### Aim of the task
The copy you return must match the listing word for word and carry no pictures.

* * * * * * *

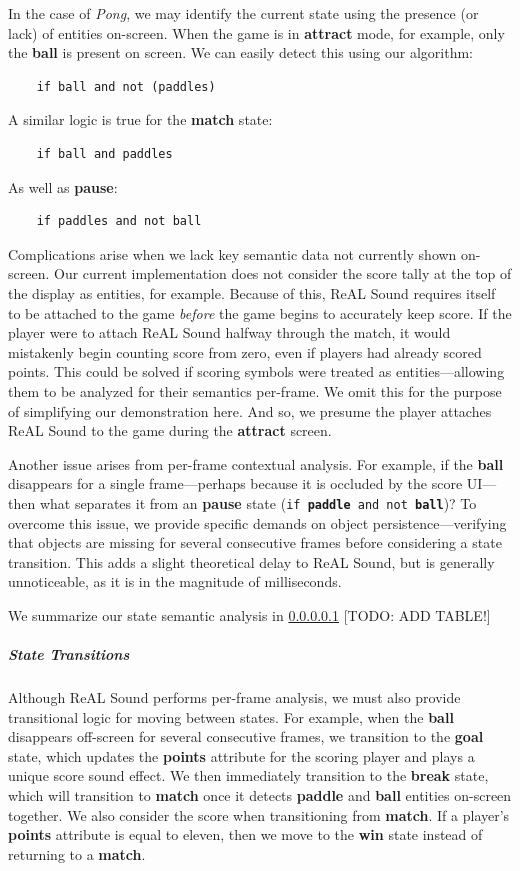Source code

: \documentclass{report}
\newcommand{\rs}{ReAL Sound\xspace}
\newcommand{\state}[1]{\textbf{#1}}
\newcommand{\pad}{\textbf{paddle}\xspace}
\newcommand{\ball}{\textbf{ball}\xspace}
\newcommand{\tech}[1]{\textbf{#1}}
\begin{document}
In the case of \emph{Pong}, we may identify the current state using the presence (or lack) of entities on-screen. When the game is in \state{attract} mode, for example, only the \ball is present on screen. We can easily detect this using our algorithm: 

\begin{lstlisting}
    if ball and not (paddles)
\end{lstlisting}

A similar logic is true for the \state{match} state:

\begin{lstlisting}
    if ball and paddles
\end{lstlisting}

As well as \state{pause}:

\begin{lstlisting}
    if paddles and not ball
\end{lstlisting}

Complications arise when we lack key semantic data not currently shown on-screen. Our current implementation does not consider the score tally at the top of the display as entities, for example. Because of this, \rs requires itself to be attached to the game \emph{before} the game begins to accurately keep score. If the player were to attach \rs halfway through the match, it would mistakenly begin counting score from zero, even if players had already scored points. This could be solved if scoring symbols were treated as entities---allowing them to be analyzed for their semantics per-frame. We omit this for the purpose of simplifying our demonstration here. And so, we presume the player attaches \rs to the game during the \state{attract} screen. 

Another issue arises from per-frame contextual analysis. For example, if the \ball disappears for a single frame---perhaps because it is occluded by the score UI---then what separates it from an \state{pause} state (\texttt{if \pad and not \ball})? To overcome this issue, we provide specific demands on object persistence---verifying that objects are missing for several consecutive frames before considering a state transition. This adds a slight theoretical delay to \rs, but is generally unnoticeable, as it is in the magnitude of milliseconds.



We summarize our state semantic analysis in \ref{} [TODO: ADD TABLE!]


\subparagraph{State Transitions}
Although \rs performs per-frame analysis, we must also provide transitional logic for moving between states. For example, when the \ball disappears off-screen for several consecutive frames, we transition to the \state{goal} state, which updates the \tech{points} attribute for the scoring player and plays a unique score sound effect. We then immediately transition to the \state{break} state, which will transition to \state{match} once it detects \pad and \ball entities on-screen together. We also consider the score when transitioning from \state{match}. If a player's \state{points} attribute is equal to eleven, then we move to the \state{win} state instead of returning to a \state{match}.
\end{document}
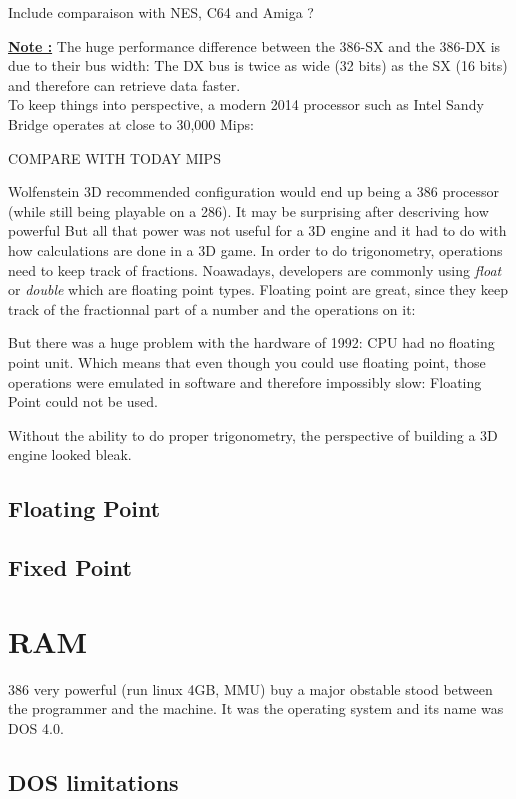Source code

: \documentclass[book.tex]{subfiles}
\begin{document}
Include comparaison with NES, C64 and Amiga  ?
 
 \textbf{\underline{Note :}} The huge performance difference between the 386-SX and the 386-DX is due to their bus width: The DX bus is twice as wide (32 bits) as the SX (16 bits) and therefore can retrieve data faster.
 \\

To keep things into perspective, a modern 2014 processor such as Intel Sandy Bridge operates at close to 30,000 Mips:

COMPARE WITH TODAY MIPS

  Wolfenstein 3D recommended configuration would end up being a 386 processor (while still being playable on a 286). It may be surprising after descriving how powerful
  But all that power was not useful for a 3D engine and it had to do with how calculations are done in a 3D game. In order to do trigonometry, operations need
  to keep track of fractions. Noawadays, developers are commonly using \emph{float} or 
  \emph{double} which are floating point types. Floating point are great, since they keep track of the fractionnal part of a number and the operations on it:


  But there was a huge problem with the hardware of 1992: CPU had no floating point unit. Which means that even though you could use floating point, those operations were emulated in software and therefore impossibly slow: Floating Point could not be used.

  Without the ability to do proper trigonometry, the perspective of building a 3D engine looked bleak.

  \subsection{Floating Point}
  \subsection{Fixed Point}

\section{RAM}
  386 very powerful (run linux 4GB, MMU) buy a major obstable stood between the programmer and the machine. It was the operating system and its name was DOS 4.0.
  \\
  \subsection{DOS limitations}
\end{document}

* * * * * * *

### Exercise answer
Source code

: \documentclass{report}
\newcommand{\rs}{ReAL Sound\xspace}
\newcommand{\state}[1]{\textbf{#1}}
\newcommand{\pad}{\textbf{paddle}\xspace}
\newcommand{\ball}{\textbf{ball}\xspace}
\newcommand{\tech}[1]{\textbf{#1}}
\begin{document}
In the case of \emph{Pong}, we may identify the current state using the presence (or lack) of entities on-screen. When the game is in \state{attract} mode, for example, only the \ball is present on screen. We can easily detect this using our algorithm: 

\begin{lstlisting}
    if ball and not (paddles)
\end{lstlisting}

A similar logic is true for the \state{match} state:

\begin{lstlisting}
    if ball and paddles
\end{lstlisting}

As well as \state{pause}:

\begin{lstlisting}
    if paddles and not ball
\end{lstlisting}

Complications arise when we lack key semantic data not currently shown on-screen. Our current implementation does not consider the score tally at the top of the display as entities, for example. Because of this, \rs requires itself to be attached to the game \emph{before} the game begins to accurately keep score. If the player were to attach \rs halfway through the match, it would mistakenly begin counting score from zero, even if players had already scored points. This could be solved if scoring symbols were treated as entities---allowing them to be analyzed for their semantics per-frame. We omit this for the purpose of simplifying our demonstration here. And so, we presume the player attaches \rs to the game during the \state{attract} screen. 

Another issue arises from per-frame contextual analysis. For example, if the \ball disappears for a single frame---perhaps because it is occluded by the score UI---then what separates it from an \state{pause} state (\texttt{if \pad and not \ball})? To overcome this issue, we provide specific demands on object persistence---verifying that objects are missing for several consecutive frames before considering a state transition. This adds a slight theoretical delay to \rs, but is generally unnoticeable, as it is in the magnitude of milliseconds.



We summarize our state semantic analysis in \ref{} [TODO: ADD TABLE!]


\subparagraph{State Transitions}
Although \rs performs per-frame analysis, we must also provide transitional logic for moving between states. For example, when the \ball disappears off-screen for several consecutive frames, we transition to the \state{goal} state, which updates the \tech{points} attribute for the scoring player and plays a unique score sound effect. We then immediately transition to the \state{break} state, which will transition to \state{match} once it detects \pad and \ball entities on-screen together. We also consider the score when transitioning from \state{match}. If a player's \state{points} attribute is equal to eleven, then we move to the \state{win} state instead of returning to a \state{match}.
\end{document}
Source code

: \documentclass[book.tex]{subfiles}
\begin{document}
Include comparaison with NES, C64 and Amiga  ?
 
 \textbf{\underline{Note :}} The huge performance difference between the 386-SX and the 386-DX is due to their bus width: The DX bus is twice as wide (32 bits) as the SX (16 bits) and therefore can retrieve data faster.
 \\

To keep things into perspective, a modern 2014 processor such as Intel Sandy Bridge operates at close to 30,000 Mips:

COMPARE WITH TODAY MIPS

  Wolfenstein 3D recommended configuration would end up being a 386 processor (while still being playable on a 286). It may be surprising after descriving how powerful
  But all that power was not useful for a 3D engine and it had to do with how calculations are done in a 3D game. In order to do trigonometry, operations need
  to keep track of fractions. Noawadays, developers are commonly using \emph{float} or 
  \emph{double} which are floating point types. Floating point are great, since they keep track of the fractionnal part of a number and the operations on it:


  But there was a huge problem with the hardware of 1992: CPU had no floating point unit. Which means that even though you could use floating point, those operations were emulated in software and therefore impossibly slow: Floating Point could not be used.

  Without the ability to do proper trigonometry, the perspective of building a 3D engine looked bleak.

  \subsection{Floating Point}
  \subsection{Fixed Point}

\section{RAM}
  386 very powerful (run linux 4GB, MMU) buy a major obstable stood between the programmer and the machine. It was the operating system and its name was DOS 4.0.
  \\
  \subsection{DOS limitations}
\end{document}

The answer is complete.